[Plain-text document sources]
********************
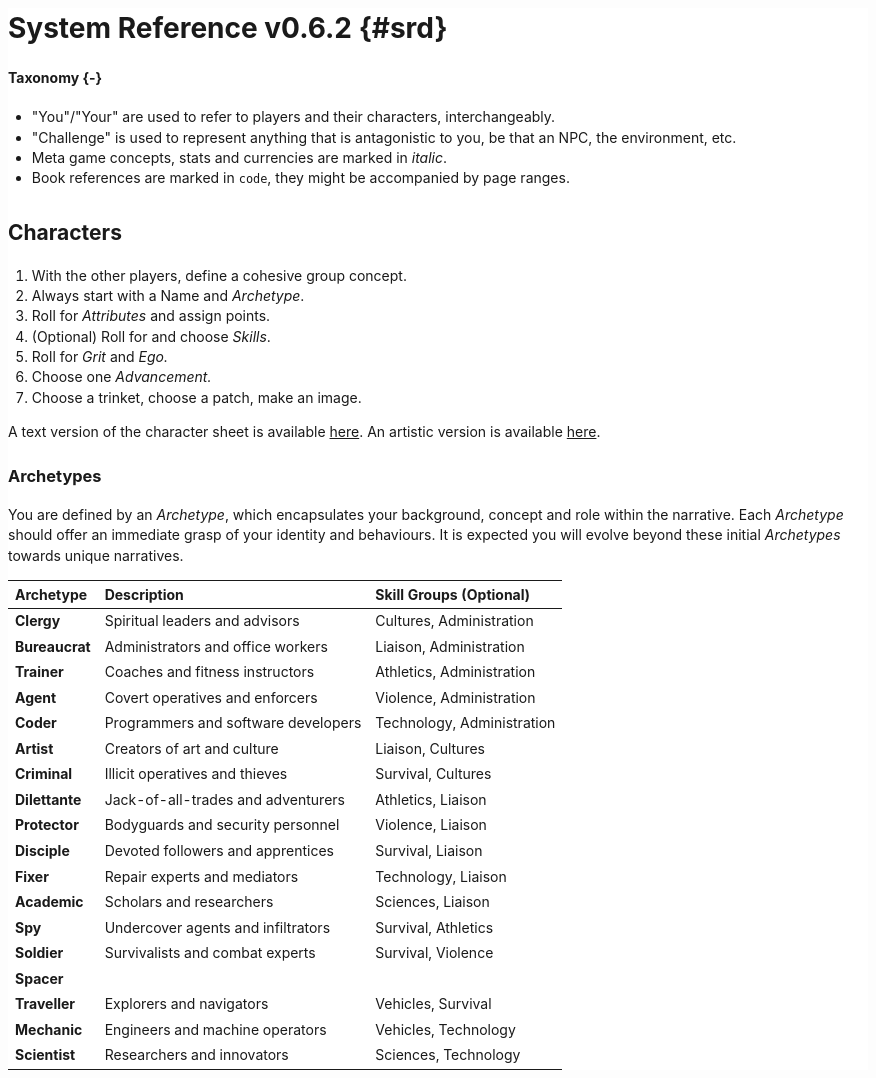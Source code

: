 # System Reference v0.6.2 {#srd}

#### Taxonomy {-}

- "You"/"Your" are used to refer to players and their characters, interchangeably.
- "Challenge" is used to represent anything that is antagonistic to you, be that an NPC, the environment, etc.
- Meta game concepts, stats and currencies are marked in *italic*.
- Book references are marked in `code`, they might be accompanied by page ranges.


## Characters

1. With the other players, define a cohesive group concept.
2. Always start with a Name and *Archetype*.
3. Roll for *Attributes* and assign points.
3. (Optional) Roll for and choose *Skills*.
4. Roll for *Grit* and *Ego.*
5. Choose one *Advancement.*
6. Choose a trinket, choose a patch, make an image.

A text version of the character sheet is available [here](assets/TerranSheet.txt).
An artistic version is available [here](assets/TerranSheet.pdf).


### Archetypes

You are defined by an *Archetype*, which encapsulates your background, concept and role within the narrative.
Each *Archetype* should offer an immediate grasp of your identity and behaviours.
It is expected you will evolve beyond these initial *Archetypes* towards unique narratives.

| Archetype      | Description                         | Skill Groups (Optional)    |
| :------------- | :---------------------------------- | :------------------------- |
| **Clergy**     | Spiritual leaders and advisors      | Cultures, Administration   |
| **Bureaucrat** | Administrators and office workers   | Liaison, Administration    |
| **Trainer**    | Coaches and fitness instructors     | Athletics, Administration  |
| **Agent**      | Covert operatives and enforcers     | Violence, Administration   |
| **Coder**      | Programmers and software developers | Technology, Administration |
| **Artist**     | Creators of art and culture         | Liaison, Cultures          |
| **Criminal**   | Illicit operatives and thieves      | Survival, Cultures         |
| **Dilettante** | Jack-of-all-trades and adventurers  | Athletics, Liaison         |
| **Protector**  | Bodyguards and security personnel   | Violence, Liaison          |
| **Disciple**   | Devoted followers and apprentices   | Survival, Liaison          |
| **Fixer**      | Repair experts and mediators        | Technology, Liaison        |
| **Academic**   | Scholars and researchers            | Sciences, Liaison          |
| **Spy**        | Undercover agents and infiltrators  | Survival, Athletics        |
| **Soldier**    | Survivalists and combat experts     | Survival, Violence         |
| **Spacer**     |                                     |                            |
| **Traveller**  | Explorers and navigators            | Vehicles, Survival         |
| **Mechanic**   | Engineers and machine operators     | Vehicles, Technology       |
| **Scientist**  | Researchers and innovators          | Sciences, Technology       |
********************
ACTION ITEM: The full set of entries should be transcribed exactly, pictures left aside.

RESPONSE TO THIS TASK:
Source code

: # System Reference v0.6.2 {#srd}

#### Taxonomy {-}

- "You"/"Your" are used to refer to players and their characters, interchangeably.
- "Challenge" is used to represent anything that is antagonistic to you, be that an NPC, the environment, etc.
- Meta game concepts, stats and currencies are marked in *italic*.
- Book references are marked in `code`, they might be accompanied by page ranges.


## Characters

1. With the other players, define a cohesive group concept.
2. Always start with a Name and *Archetype*.
3. Roll for *Attributes* and assign points.
3. (Optional) Roll for and choose *Skills*.
4. Roll for *Grit* and *Ego.*
5. Choose one *Advancement.*
6. Choose a trinket, choose a patch, make an image.

A text version of the character sheet is available [here](assets/TerranSheet.txt).
An artistic version is available [here](assets/TerranSheet.pdf).


### Archetypes

You are defined by an *Archetype*, which encapsulates your background, concept and role within the narrative.
Each *Archetype* should offer an immediate grasp of your identity and behaviours.
It is expected you will evolve beyond these initial *Archetypes* towards unique narratives.

| Archetype      | Description                         | Skill Groups (Optional)    |
| :------------- | :---------------------------------- | :------------------------- |
| **Clergy**     | Spiritual leaders and advisors      | Cultures, Administration   |
| **Bureaucrat** | Administrators and office workers   | Liaison, Administration    |
| **Trainer**    | Coaches and fitness instructors     | Athletics, Administration  |
| **Agent**      | Covert operatives and enforcers     | Violence, Administration   |
| **Coder**      | Programmers and software developers | Technology, Administration |
| **Artist**     | Creators of art and culture         | Liaison, Cultures          |
| **Criminal**   | Illicit operatives and thieves      | Survival, Cultures         |
| **Dilettante** | Jack-of-all-trades and adventurers  | Athletics, Liaison         |
| **Protector**  | Bodyguards and security personnel   | Violence, Liaison          |
| **Disciple**   | Devoted followers and apprentices   | Survival, Liaison          |
| **Fixer**      | Repair experts and mediators        | Technology, Liaison        |
| **Academic**   | Scholars and researchers            | Sciences, Liaison          |
| **Spy**        | Undercover agents and infiltrators  | Survival, Athletics        |
| **Soldier**    | Survivalists and combat experts     | Survival, Violence         |
| **Spacer**     |                                     |                            |
| **Traveller**  | Explorers and navigators            | Vehicles, Survival         |
| **Mechanic**   | Engineers and machine operators     | Vehicles, Technology       |
| **Scientist**  | Researchers and innovators          | Sciences, Technology       |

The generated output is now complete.